Some schools were beginning to ease pandemic protocols last year by having in-person classes, not requiring masks during gym class and holding lunch in cafeterias instead of in classrooms. But it still wasn’t the same as three years ago.
“I think after COVID everybody was really cautious,” said Jill Meerman, the seventh and eighth grade physical education teacher. “I too, as a teacher – you’re kind of tiptoeing around. How are things going to be, because it was all new.”
Staff are happy to be back in the building and many students agree, but there are still challenges. Middle school has always been a tough time for kids – making friends, puberty and getting ready for high school. For some, it’s even more complicated now.

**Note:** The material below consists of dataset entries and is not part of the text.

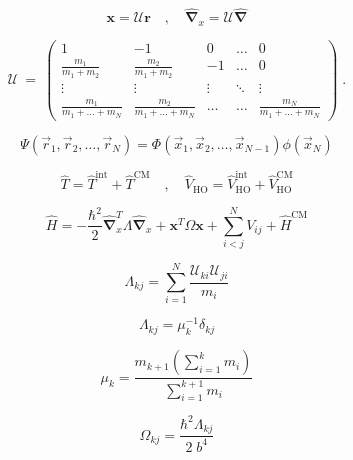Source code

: \begin{equation}
	\boldsymbol{x} = \mathcal{U} \boldsymbol{r} \quad , \quad \hat{\boldsymbol{\nabla}}_x = \mathcal{U} \hat{\boldsymbol{\nabla}}
\end{equation}
	
\begin{equation}
 \mathcal{U} \: = \: \begin{pmatrix}
1 & -1 & 0 & \hdots & 0 \\
\frac{m_1}{m_1 + m_2} & \frac{m_2}{m_1 + m_2} & -1 & \hdots & 0 \\
\vdots & \vdots & \vdots & \ddots & \vdots \\
\frac{m_1}{m_1 + \ldots + m_N} & \frac{m_2}{m_1  + \ldots + m_N} & \hdots & \hdots & \frac{m_N}{m_1  + \ldots + m_N}
\end{pmatrix} \; .
\end{equation}

\begin{equation}
	\Psi \left( \vec{r}_1 , \vec{r}_2 , \ldots , \vec{r}_N \right) = \Phi \left( \vec{x}_1 , \vec{x}_2 , \ldots , \vec{x}_{N-1} \right) \phi( \vec{x}_N )
\end{equation}

\begin{equation}
	\hat{T} = \hat{T}^{\mathrm{int}} + \hat{T}^{\mathrm{CM}} \quad , \quad \hat{V}_{\mathrm{HO}} = \hat{V}_{\mathrm{HO}}^{\mathrm{int}} + \hat{V}_{\mathrm{HO}}^{\mathrm{CM}} 
\end{equation}

\begin{equation}
	\hat{H} = - \frac{\hbar^2}{2} \hat{\boldsymbol{\nabla}}_{x}^{T} \Lambda \hat{\boldsymbol{\nabla}}_x + \boldsymbol{x}^T \Omega \boldsymbol{x} + \sum_{i < j}^{N} V_{ij} + \hat{H}^{\mathrm{CM}} 
\end{equation}

\begin{equation}
	\Lambda_{kj} = \sum_{i = 1}^{N} \frac{\mathcal{U}_{ki} \mathcal{U}_{ji}}{m_i}
\end{equation}

\begin{equation}
	\Lambda_{kj} = \mu_{k}^{-1} \delta_{kj}
\end{equation}

\begin{equation}
	\mu_k = \frac{m_{k+1} \left( \sum_{i= 1}^{k} m_{i} \right)}{\sum_{i= 1}^{k+1} m_{i}}
\end{equation}

\begin{equation}
	\Omega_{kj} = \frac{\hbar^2 \Lambda_{kj} }{2 \;  b^4 }
\end{equation}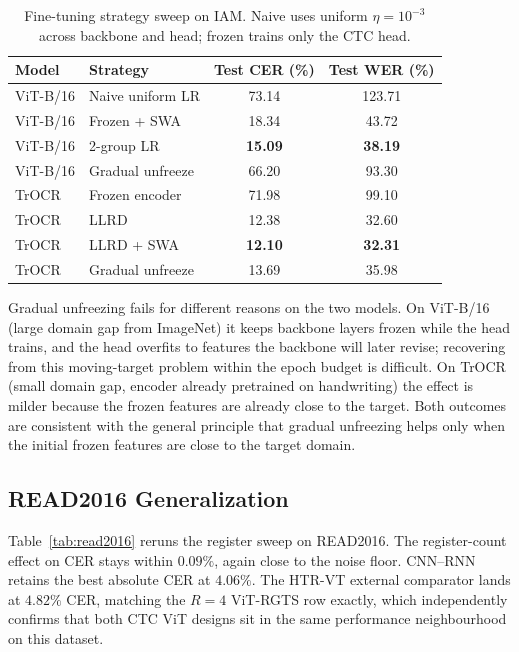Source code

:\begin{table}[h]
\centering
\small
\caption{Fine-tuning strategy sweep on IAM. Naive uses uniform $\eta = 10^{-3}$ across backbone and head; frozen trains only the CTC head.}
\label{tab:finetune}
\begin{tabular}{llcc}
\toprule
Model & Strategy & Test CER (\%) & Test WER (\%) \\
\midrule
ViT-B/16 & Naive uniform LR       & 73.14 & 123.71 \\
ViT-B/16 & Frozen + SWA           & 18.34 & 43.72  \\
ViT-B/16 & 2-group LR             & \textbf{15.09} & \textbf{38.19} \\
ViT-B/16 & Gradual unfreeze       & 66.20 & 93.30  \\
TrOCR    & Frozen encoder         & 71.98 & 99.10  \\
TrOCR    & LLRD                   & 12.38 & 32.60  \\
TrOCR    & LLRD + SWA             & \textbf{12.10} & \textbf{32.31} \\
TrOCR    & Gradual unfreeze       & 13.69 & 35.98  \\
\bottomrule
\end{tabular}
\end{table}

Gradual unfreezing fails for different reasons on the two models. On ViT-B/16 (large domain gap from ImageNet) it keeps backbone layers frozen while the head trains, and the head overfits to features the backbone will later revise; recovering from this moving-target problem within the epoch budget is difficult. On TrOCR (small domain gap, encoder already pretrained on handwriting) the effect is milder because the frozen features are already close to the target. Both outcomes are consistent with the general principle that gradual unfreezing helps only when the initial frozen features are close to the target domain.

\subsection{READ2016 Generalization}
\label{sec:res_read2016}

Table~\ref{tab:read2016} reruns the register sweep on READ2016. The register-count effect on CER stays within $0.09\%$, again close to the noise floor. CNN--RNN retains the best absolute CER at $4.06\%$. The HTR-VT external comparator lands at $4.82\%$ CER, matching the $R = 4$ ViT-RGTS row exactly, which independently confirms that both CTC ViT designs sit in the same performance neighbourhood on this dataset.

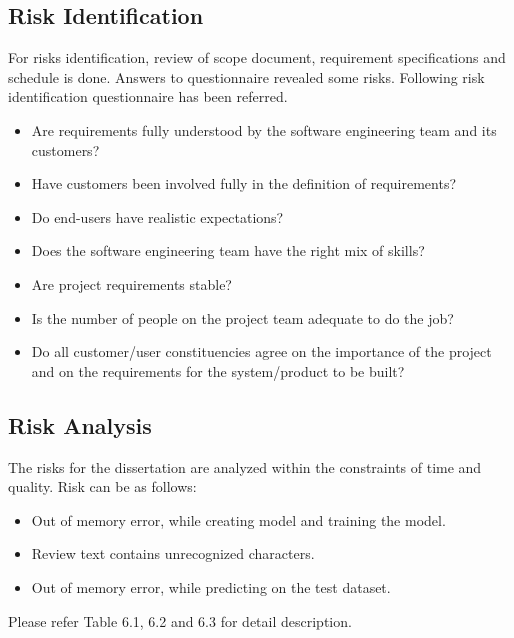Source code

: \documentclass[oneside,a4paper,12pt]{pictreport}
\begin{document}
\subsection{Risk Identification}
For risks identification, review of scope document, requirement 
specifications and schedule is done. Answers to questionnaire revealed 
some risks. Following risk identification questionnaire has been referred.
\begin{itemize}
\item Are requirements fully understood by the software engineering team and its customers?
\item Have customers been involved fully in the definition of requirements?
\item Do end-users have realistic expectations?
\item Does the software engineering team have the right mix of skills?
\item Are project requirements stable?
\item Is the number of people on the project team adequate to do the job?
\item Do all customer/user constituencies agree on the importance of the project 
and on the requirements for the system/product to be built?
\end{itemize}

\subsection{Risk Analysis}
The risks for the dissertation are analyzed within the constraints of time and quality. Risk can be as follows:

\begin{itemize}
\item Out of memory error, while creating model and training the model.
\item Review text contains unrecognized characters.
\item Out of memory error, while predicting on the test dataset.
\end{itemize}
Please refer Table 6.1, 6.2 and 6.3 for detail description.
\end{document}
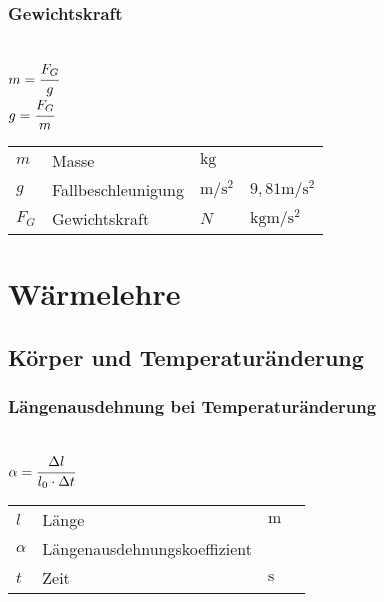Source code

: \documentclass[a4paper, 11pt]{article}
\newcommand\mainformular[1]{\fbox{#1}}      %
\begin{document}
\subsubsection{Gewichtskraft}
\begin{minipage}{0.45\textwidth}

\mainformular{$F_G = m \cdot g$} \\
$m = \cfrac{F_G}{g}$ \\
$g = \cfrac{F_G}{m}$

\end{minipage}
\begin{minipage}{0.45\textwidth}

\begin{tabular}{llll}
$m$ & Masse & $\si{\kilo\gram}$ & \\
$g$ & Fallbeschleunigung & $\si{\metre\per\square\second}$ & $9,81 \si{\metre\per\square\second}$ \\
$F_G$ & Gewichtskraft & $N$ & $\si{\kilogram\metre\per\square\second}$ \\
\end{tabular}

\end{minipage}

\section{Wärmelehre}

\subsection{Körper und Temperaturänderung}
\subsubsection{Längenausdehnung bei Temperaturänderung}
\begin{minipage}{0.45\textwidth}
\mainformular{$\Delta l = \alpha \cdot l_0 \cdot \Delta t$}  \\
$\alpha = \cfrac{\Delta l}{l_0 \cdot \Delta t}$
\end{minipage}
\begin{minipage}{0.45\textwidth}

\begin{tabular}{llll}
$l$ & Länge & $\si{\meter} $ & $ $ \\
$\alpha$ & Längenausdehnungskoeffizient &  & \\
$t$ & Zeit & $\si{\second}$ & \\
\end{tabular}

\end{minipage}
\end{document}
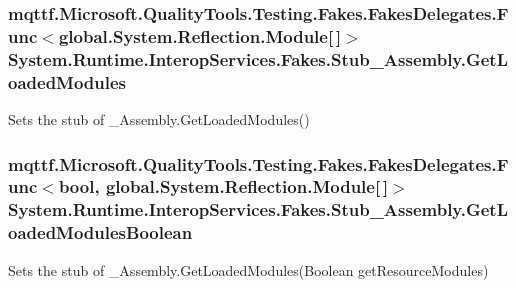 \hypertarget{class_system_1_1_runtime_1_1_interop_services_1_1_fakes_1_1_stub___assembly_a07bbde9faa0694fd32505bacb4f18b49}{
\subsubsection[{Get\-Loaded\-Modules}]{\setlength{\rightskip}{0pt plus 5cm}mqttf.\-Microsoft.\-Quality\-Tools.\-Testing.\-Fakes.\-Fakes\-Delegates.\-Func$<$global.\-System.\-Reflection.\-Module\mbox{[}$\,$\mbox{]}$>$ System.\-Runtime.\-Interop\-Services.\-Fakes.\-Stub\-\_\-\-Assembly.\-Get\-Loaded\-Modules}}\label{class_system_1_1_runtime_1_1_interop_services_1_1_fakes_1_1_stub___assembly_a07bbde9faa0694fd32505bacb4f18b49}


Sets the stub of \-\_\-\-Assembly.\-Get\-Loaded\-Modules()

\hypertarget{class_system_1_1_runtime_1_1_interop_services_1_1_fakes_1_1_stub___assembly_ab75303bbab5ef71b18e8605ff0331896}{
\subsubsection[{Get\-Loaded\-Modules\-Boolean}]{\setlength{\rightskip}{0pt plus 5cm}mqttf.\-Microsoft.\-Quality\-Tools.\-Testing.\-Fakes.\-Fakes\-Delegates.\-Func$<$bool, global.\-System.\-Reflection.\-Module\mbox{[}$\,$\mbox{]}$>$ System.\-Runtime.\-Interop\-Services.\-Fakes.\-Stub\-\_\-\-Assembly.\-Get\-Loaded\-Modules\-Boolean}}\label{class_system_1_1_runtime_1_1_interop_services_1_1_fakes_1_1_stub___assembly_ab75303bbab5ef71b18e8605ff0331896}


Sets the stub of \-\_\-\-Assembly.\-Get\-Loaded\-Modules(\-Boolean get\-Resource\-Modules)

“I’m pretty shy, and not anti-social, but it’s kind of hard for me to talk to people,” said eighth grader Summer, one of the school’s co-cheer captains. “But it’s pretty easy [because] people are nice here. So it’s nice to talk to people who understand what you’re going through.”
As for Daniel, another eighth grader, socializing has been a little different. A few of his friends have switched to homeschooling – a result of the pandemic. But he’s happy to make new friends and excited to get back to class.
“I like to read a lot,” Daniel said. “Some scientific fiction books and algebra. I’m a real math nerd. I like numbers.”
Daniel, and all students, can expect to focus more on math and reading this year. Despite students experiencing learning loss when they switched to remote learning during the height of the pandemic, Daniel feels like his teachers are helping him work toward those goals.
One way Decatur Middle School is addressing pandemic learning loss is by extending the school day 90 minutes, twice a week.
“I finally feel like this year, the kids coming in, we’re getting back to some normalcy,” Meerman said. “And I think that’s where the energy is coming from.”